The report, released Wednesday, also said prosecutors could not rule out the possibility that Hillary Rodham Clinton played a role in the disappearance and mysterious discovery of her law firm billing records. The five-volume report wrapped up a six-year investigation by three different prosecutors of the Clintons' finances and detailed the business transactions they undertook with partners Jim and Susan McDougal.
The McDougals were convicted of crimes and imprisoned in the Whitewater investigation in connection with a failed savings and loan they operated.
The report said Jim McDougal wrongly used funds from the failing S&L to benefit the Whitewater venture in Arkansas that he had created with Bill Clinton, then governor of Arkansas, and Mrs. Clinton, then a lawyer.
"Insufficient evidence exists to establish beyond a reasonable doubt that either Governor or Mrs. Clinton knowingly participated in the criminal financial transactions used by McDougal to benefit Whitewater," the report said.

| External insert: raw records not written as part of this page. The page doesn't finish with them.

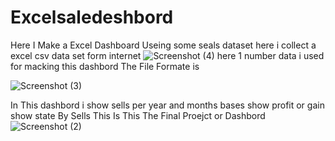 # Excelsaledeshbord
Here I Make a Excel  Dashboard Useing some seals dataset
here i collect a excel csv data set form internet 
![Screenshot (4)](https://user-images.githubusercontent.com/107715043/229885661-42377020-f3b1-4854-a156-46cdc27f76d7.png)
here 1 number data i used for macking this dashbord 
The File Formate is 

![Screenshot (3)](https://user-images.githubusercontent.com/107715043/229885956-0354fcb4-1c23-4a54-93e4-1a20ddedd99d.png)


In This dashbord i show  sells per year and months bases show profit or gain show state By Sells
This Is This The Final  Proejct  or Dashbord
![Screenshot (2)](https://user-images.githubusercontent.com/107715043/229887586-0ce2eb33-f94c-477a-9d34-bba6f39ed73a.png)
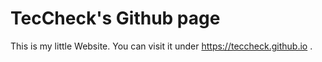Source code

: # TecCheck's Github page

This is my little Website. You can visit it under https://teccheck.github.io .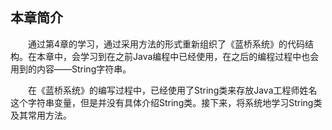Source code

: 
## 本章简介

&emsp;&emsp;通过第4章的学习，通过采用方法的形式重新组织了《蓝桥系统》的代码结构。在本章中，会学习到在之前Java编程中已经使用，在之后的编程过程中也会用到的内容——String字符串。  

&emsp;&emsp;在《蓝桥系统》的编写过程中，已经使用了String类来存放Java工程师姓名这个字符串变量，但是并没有具体介绍String类。接下来，将系统地学习String类及其常用方法。  
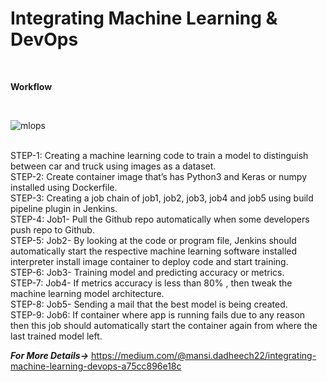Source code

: # Integrating Machine Learning & DevOps
<br/>

**Workflow**

<br/>

![mlops](https://user-images.githubusercontent.com/48363834/95820559-e6bd4400-0d45-11eb-9513-6a8c36c39cf3.png)

<br/>
STEP-1: Creating a machine learning code to train a model to distinguish between car and truck using images as a dataset.<br/>
STEP-2: Create container image that’s has Python3 and Keras or numpy installed using Dockerfile.<br/>
STEP-3: Creating a job chain of job1, job2, job3, job4 and job5 using build pipeline plugin in Jenkins.<br/>
STEP-4: Job1- Pull the Github repo automatically when some developers push repo to Github.<br/>
STEP-5: Job2- By looking at the code or program file, Jenkins should automatically start the respective machine learning software installed interpreter install image container to deploy code and start training.<br/>
STEP-6: Job3- Training model and predicting accuracy or metrics.<br/>
STEP-7: Job4- If metrics accuracy is less than 80% , then tweak the machine learning model architecture.<br/>
STEP-8: Job5- Sending a mail that the best model is being created.<br/>
STEP-9: Job6: If container where app is running fails due to any reason then this job should automatically start the container again from where the last trained model left.<br/>

***For More Details->*** https://medium.com/@mansi.dadheech22/integrating-machine-learning-devops-a75cc896e18c
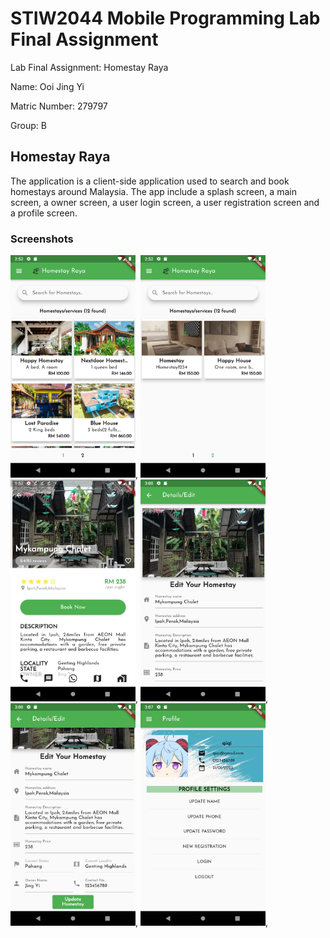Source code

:# STIW2044 Mobile Programming Lab Final Assignment

Lab Final Assignment: Homestay Raya

Name: Ooi Jing Yi

Matric Number: 279797

Group: B

## Homestay Raya

The application is a client-side application used to search and book homestays around Malaysia. The app include a splash screen, a main screen, a owner screen, a user login screen, a user registration screen and a profile screen.

### Screenshots
<img src="https://github.com/jingyi20/STIW2044-Mobile-Programming-Lab-Final-Assignment/blob/main/screenshots/Main%20screen1.png" width="200" length="300" />,
<img src="https://github.com/jingyi20/STIW2044-Mobile-Programming-Lab-Final-Assignment/blob/main/screenshots/Main%20screen2.png" width="200" length="300" />,
<img src="https://github.com/jingyi20/STIW2044-Mobile-Programming-Lab-Final-Assignment/blob/main/screenshots/Homestay%20Detail%20Screen%201.png" width="200" length="300" />,
<img src="https://github.com/jingyi20/STIW2044-Mobile-Programming-Lab-Final-Assignment/blob/main/screenshots/Edit%20Homestay1.png" width="200" length="300" />,
<img src="https://github.com/jingyi20/STIW2044-Mobile-Programming-Lab-Final-Assignment/blob/main/screenshots/Edit%20Homestay2.png" width="200" length="300" />,
<img src="https://github.com/jingyi20/STIW2044-Mobile-Programming-Lab-Final-Assignment/blob/main/screenshots/Profile%20screen.png" width="200" length="300" />,
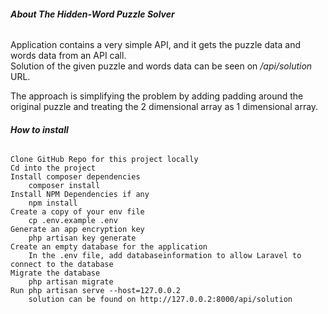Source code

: ###### **About The Hidden-Word Puzzle Solver**

Application contains a very simple API, and it gets the puzzle data and words data from an API call.  
Solution of the given puzzle and words data can be seen on _/api/solution_ URL.

The approach is simplifying the problem by adding padding around the original puzzle and treating the 2 dimensional array as 1 dimensional array.

###### **How to install**
    Clone GitHub Repo for this project locally
    Cd into the project
    Install composer dependencies
        composer install
    Install NPM Dependencies if any
        npm install
    Create a copy of your env file
        cp .env.example .env
    Generate an app encryption key
        php artisan key generate
    Create an empty database for the application
        In the .env file, add databaseinformation to allow Laravel to connect to the database
    Migrate the database
        php artisan migrate
    Run php artisan serve --host=127.0.0.2
        solution can be found on http://127.0.0.2:8000/api/solution
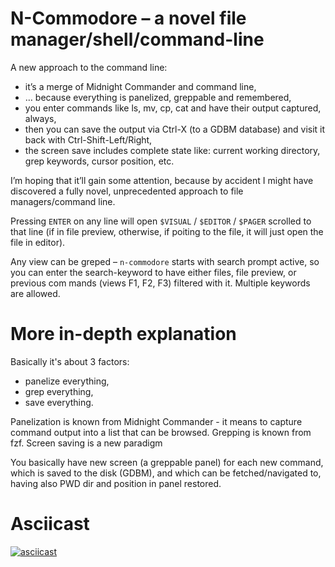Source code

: # N-Commodore – a novel file manager/shell/command-line

A new approach to the command line:

- it’s a merge of Midnight Commander and command line,
- … because everything is panelized, greppable and remembered,
- you enter commands like ls, mv, cp, cat and have their output captured, always,
- then you can save the output via Ctrl-X (to a GDBM database) and visit it back with Ctrl-Shift-Left/Right,
- the screen save includes complete state like: current working directory, grep keywords, cursor position, etc.

I’m hoping that it’ll gain some attention, because by accident I might have discovered a fully novel, unprecedented approach to file managers/command line.
 
Pressing `ENTER` on any line will open `$VISUAL` / `$EDITOR` / `$PAGER` scrolled to
that line (if in file preview, otherwise, if poiting to the file, it will just open the file in editor).

Any view can be greped – `n-commodore` starts with search prompt active, so you
can enter the search-keyword to have either files, file preview, or previous com
 mands (views F1, F2, F3) filtered with it. Multiple keywords are allowed.

# More in-depth explanation

Basically it's about 3 factors:
- panelize everything,
- grep everything,
- save everything.

Panelization is known from Midnight Commander - it means to capture command output into a list that can be browsed. Grepping is known from fzf. Screen saving is a new paradigm

You basically have new screen (a greppable panel) for each new command, which is saved to the disk (GDBM), and which can be fetched/navigated to, having also PWD dir and position in panel restored.

# Asciicast

[![asciicast](https://asciinema.org/a/577630.svg)](https://asciinema.org/a/577630)
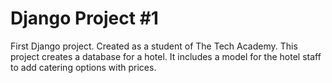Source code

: # Django Project #1

First Django project. Created as a student of The Tech Academy.  This project creates a database for a hotel.  It includes a model for the hotel staff to add catering options with prices.
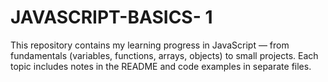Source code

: # JAVASCRIPT-BASICS- 1
This repository contains my learning progress in JavaScript — from fundamentals (variables, functions, arrays, objects) to small projects. Each topic includes notes in the README and code examples in separate files.
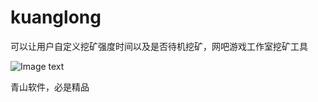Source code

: # kuanglong
可以让用户自定义挖矿强度时间以及是否待机挖矿，网吧游戏工作室挖矿工具

![Image text](https://github.com/qingshan2048/img/blob/main/a.jpg)

青山软件，必是精品
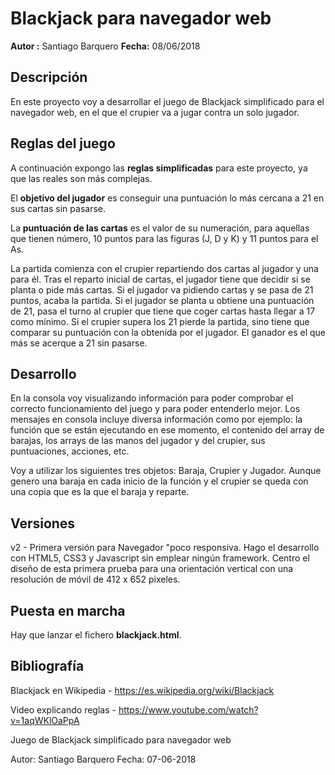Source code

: # Blackjack para navegador web

**Autor :** Santiago Barquero   **Fecha:** 08/06/2018

## Descripción
En este proyecto voy a desarrollar el juego de Blackjack simplificado para el navegador web, en el que el crupier va a jugar contra un solo jugador.

## Reglas del juego
A continuación expongo las **reglas simplificadas** para este proyecto, ya que las reales son más complejas.

El **objetivo del jugador** es conseguir una puntuación lo más cercana a 21 en sus cartas sin pasarse.

La **puntuación de las cartas** es el valor de su numeración, para aquellas que tienen número, 10 puntos para las figuras (J, D y K) y 11 puntos para el As.

La partida comienza con el crupier repartiendo dos cartas al jugador y una para él.
Tras el reparto inicial de cartas, el jugador tiene que decidir si se planta o pide más cartas.
Si el jugador va pidiendo cartas y se pasa de 21 puntos, acaba la partida.
Si el jugador se planta u obtiene una puntuación de 21, pasa el turno al crupier que tiene que coger cartas hasta llegar a 17 como mínimo.
Si el crupier supera los 21 pierde la partida, sino tiene que comparar su puntuación con la obtenida por el jugador.
El ganador es el que más se acerque a 21 sin pasarse.

## Desarrollo 
En la consola voy visualizando información para poder comprobar el correcto funcionamiento del juego y para poder entenderlo mejor. Los mensajes en consola incluye diversa información como por ejemplo: la función que se están ejecutando en ese momento, el contenido del array de barajas, los arrays de las manos del jugador y del crupier, sus puntuaciones, acciones, etc.

Voy a utilizar los siguientes tres objetos: Baraja, Crupier y Jugador. Aunque genero una baraja en cada inicio de la función y el crupier se queda con una copia que es la que el baraja y reparte.

## Versiones
v2 - Primera versión para Navegador "poco responsiva. Hago el desarrollo con HTML5, CSS3 y Javascript sin emplear ningún framework. Centro el diseño de esta primera prueba para una orientación vertical con una resolución de móvil de 412 x 652 pixeles.

## Puesta en marcha
Hay que lanzar el fichero **blackjack.html**.

## Bibliografía
Blackjack en Wikipedia - https://es.wikipedia.org/wiki/Blackjack

Video explicando reglas - https://www.youtube.com/watch?v=1aqWKlOaPpA


Juego de Blackjack simplificado para navegador web 

Autor: Santiago Barquero Fecha: 07-06-2018
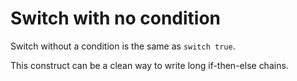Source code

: # Switch with no condition

Switch without a condition is the same as `switch true`.

This construct can be a clean way to write long if-then-else chains.
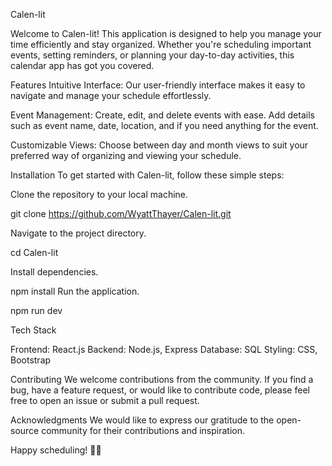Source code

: Calen-lit

Welcome to Calen-lit! This application is designed to help you manage your time efficiently and stay organized. Whether you're scheduling important events, setting reminders, or planning your day-to-day activities, this calendar app has got you covered.

Features
Intuitive Interface: Our user-friendly interface makes it easy to navigate and manage your schedule effortlessly.

Event Management: Create, edit, and delete events with ease. Add details such as event name, date, location, and if you need anything for the event.

Customizable Views: Choose between day and month views to suit your preferred way of organizing and viewing your schedule.


Installation
To get started with Calen-lit, follow these simple steps:

Clone the repository to your local machine.

git clone https://github.com/WyattThayer/Calen-lit.git

Navigate to the project directory.

cd Calen-lit

Install dependencies.

npm install
Run the application.

npm run dev

Tech Stack

Frontend: React.js
Backend: Node.js, Express
Database: SQL
Styling: CSS, Bootstrap

Contributing
We welcome contributions from the community. If you find a bug, have a feature request, or would like to contribute code, please feel free to open an issue or submit a pull request.

Acknowledgments
We would like to express our gratitude to the open-source community for their contributions and inspiration.

Happy scheduling! 📅✨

The Clintons' lawyer, David Kendall, called the report "the most expensive exoneration in history. Their investigation was unprecedented in its seven-year length, $70 million expense and unremitting intensity. But it ends as it began: with no evidence of any wrongdoing by the Clintons." The investigation began in 1994 and ended in 2000.
Fraudulent loan
Part of the investigation focused on a fraudulent $300,000 federally backed loan that a Little Rock judge claimed he was pressured by Clinton to make to the McDougals, who operated the failed Madison Guaranty S&L.
"Insufficient evidence also exists to prove beyond a reasonable doubt that Governor Clinton knew of or approved" the loan, Ray's report said.
"There is some evidence that Governor Clinton knew or should have known that Jim McDougal was not conducting Madison Guaranty's affairs as required by banking rules," it said. The report also focused extensively on Mrs. Clinton's legal work on an Arkansas land development called Castle Grande that was being operated by Jim McDougal and partly financed by his failed S&L. The former first lady is now a senator representing New York.
Her legal work on the project wasn't disclosed until 1996, when her law firm billing records, which had been subpoenaed earlier in the case, were found in the White House family residence.
Prosecutors investigated whether there was an attempt to obstruct by hiding the records. The report said, "The evidence gathered could not exclude the possibility that Mrs. Clinton put the billing records in Room 319A."